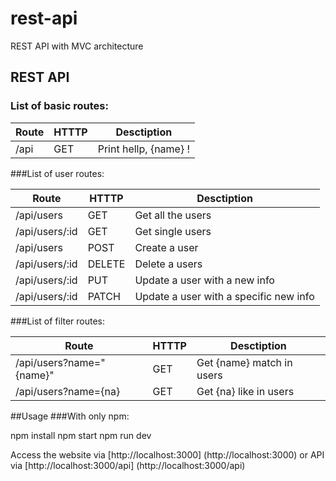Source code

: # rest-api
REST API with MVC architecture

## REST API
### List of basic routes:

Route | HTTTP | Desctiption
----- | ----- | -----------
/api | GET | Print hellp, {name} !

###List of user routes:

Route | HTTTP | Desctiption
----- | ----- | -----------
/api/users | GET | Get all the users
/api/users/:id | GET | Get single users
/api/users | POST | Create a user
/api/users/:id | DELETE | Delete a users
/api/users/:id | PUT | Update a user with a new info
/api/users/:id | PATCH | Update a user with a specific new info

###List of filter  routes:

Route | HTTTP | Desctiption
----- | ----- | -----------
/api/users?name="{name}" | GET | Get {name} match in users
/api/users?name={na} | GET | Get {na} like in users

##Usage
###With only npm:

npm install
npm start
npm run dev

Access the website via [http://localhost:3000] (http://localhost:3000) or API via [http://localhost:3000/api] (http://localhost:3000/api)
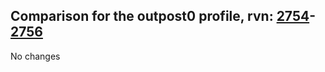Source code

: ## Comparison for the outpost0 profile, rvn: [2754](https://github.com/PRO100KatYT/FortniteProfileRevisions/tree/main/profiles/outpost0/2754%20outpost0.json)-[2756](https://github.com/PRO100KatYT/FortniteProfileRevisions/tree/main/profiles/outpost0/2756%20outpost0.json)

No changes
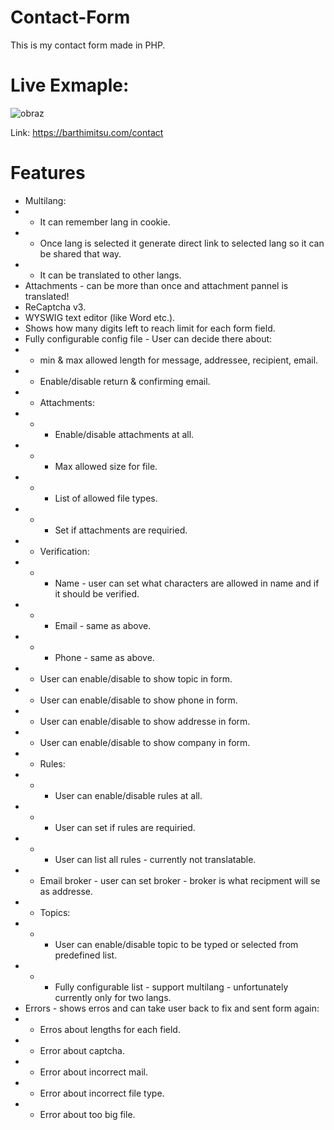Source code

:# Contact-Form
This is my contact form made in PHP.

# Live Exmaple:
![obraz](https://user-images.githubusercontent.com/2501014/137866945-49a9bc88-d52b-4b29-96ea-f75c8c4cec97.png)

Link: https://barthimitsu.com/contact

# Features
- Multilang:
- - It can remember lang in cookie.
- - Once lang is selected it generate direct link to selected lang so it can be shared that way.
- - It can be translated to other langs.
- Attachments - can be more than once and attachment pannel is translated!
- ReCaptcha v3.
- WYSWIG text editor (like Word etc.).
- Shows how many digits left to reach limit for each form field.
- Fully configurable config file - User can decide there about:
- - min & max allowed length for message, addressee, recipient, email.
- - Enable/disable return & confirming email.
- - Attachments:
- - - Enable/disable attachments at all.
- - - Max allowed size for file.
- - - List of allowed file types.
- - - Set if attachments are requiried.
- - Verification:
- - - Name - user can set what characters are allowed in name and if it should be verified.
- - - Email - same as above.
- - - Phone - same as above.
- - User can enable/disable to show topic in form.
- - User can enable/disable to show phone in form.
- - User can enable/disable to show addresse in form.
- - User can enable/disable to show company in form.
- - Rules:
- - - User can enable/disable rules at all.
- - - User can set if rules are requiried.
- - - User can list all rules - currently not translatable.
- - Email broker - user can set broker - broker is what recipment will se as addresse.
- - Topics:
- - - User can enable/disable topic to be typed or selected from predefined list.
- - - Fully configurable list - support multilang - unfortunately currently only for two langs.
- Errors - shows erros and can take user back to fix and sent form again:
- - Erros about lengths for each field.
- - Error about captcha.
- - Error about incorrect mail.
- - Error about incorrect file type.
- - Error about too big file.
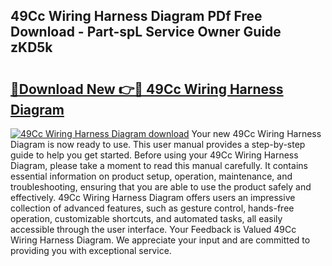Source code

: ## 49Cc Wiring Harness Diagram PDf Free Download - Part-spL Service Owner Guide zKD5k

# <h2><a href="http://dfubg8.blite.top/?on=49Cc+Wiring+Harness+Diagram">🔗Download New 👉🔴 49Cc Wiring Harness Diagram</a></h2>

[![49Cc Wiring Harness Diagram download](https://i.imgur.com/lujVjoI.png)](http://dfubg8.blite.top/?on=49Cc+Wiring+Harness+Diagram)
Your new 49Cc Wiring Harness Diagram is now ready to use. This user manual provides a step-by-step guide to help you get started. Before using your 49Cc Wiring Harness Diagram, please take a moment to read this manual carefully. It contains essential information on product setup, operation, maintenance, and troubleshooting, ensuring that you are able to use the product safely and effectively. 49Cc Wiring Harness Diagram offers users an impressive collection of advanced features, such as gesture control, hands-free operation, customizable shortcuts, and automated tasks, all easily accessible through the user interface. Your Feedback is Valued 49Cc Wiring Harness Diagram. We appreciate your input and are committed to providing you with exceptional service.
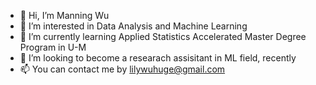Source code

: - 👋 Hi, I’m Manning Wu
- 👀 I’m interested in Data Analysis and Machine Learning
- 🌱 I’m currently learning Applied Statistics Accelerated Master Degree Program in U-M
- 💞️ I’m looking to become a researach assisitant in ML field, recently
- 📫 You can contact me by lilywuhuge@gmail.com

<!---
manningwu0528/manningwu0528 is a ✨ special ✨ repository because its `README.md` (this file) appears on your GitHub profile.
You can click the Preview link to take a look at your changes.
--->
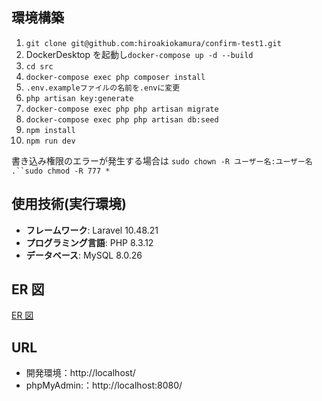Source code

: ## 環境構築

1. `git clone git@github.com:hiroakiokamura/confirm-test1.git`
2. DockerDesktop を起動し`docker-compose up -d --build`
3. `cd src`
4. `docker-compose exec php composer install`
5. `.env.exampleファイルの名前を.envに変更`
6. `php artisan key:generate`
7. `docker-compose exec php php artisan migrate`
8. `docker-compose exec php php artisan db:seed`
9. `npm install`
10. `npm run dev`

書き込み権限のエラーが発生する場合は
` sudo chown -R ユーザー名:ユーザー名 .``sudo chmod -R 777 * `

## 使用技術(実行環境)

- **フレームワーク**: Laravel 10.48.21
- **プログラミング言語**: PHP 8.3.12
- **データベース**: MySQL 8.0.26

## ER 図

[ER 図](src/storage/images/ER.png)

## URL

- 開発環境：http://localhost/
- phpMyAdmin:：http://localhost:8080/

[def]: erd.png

..........

### WORK ITEM
Scan the listing and report each line where the word "like" shows up.

### RESPONSE AREA
/api/users?name={na} | GET | Get {na} like in users
- WYSWIG text editor (like Word etc.).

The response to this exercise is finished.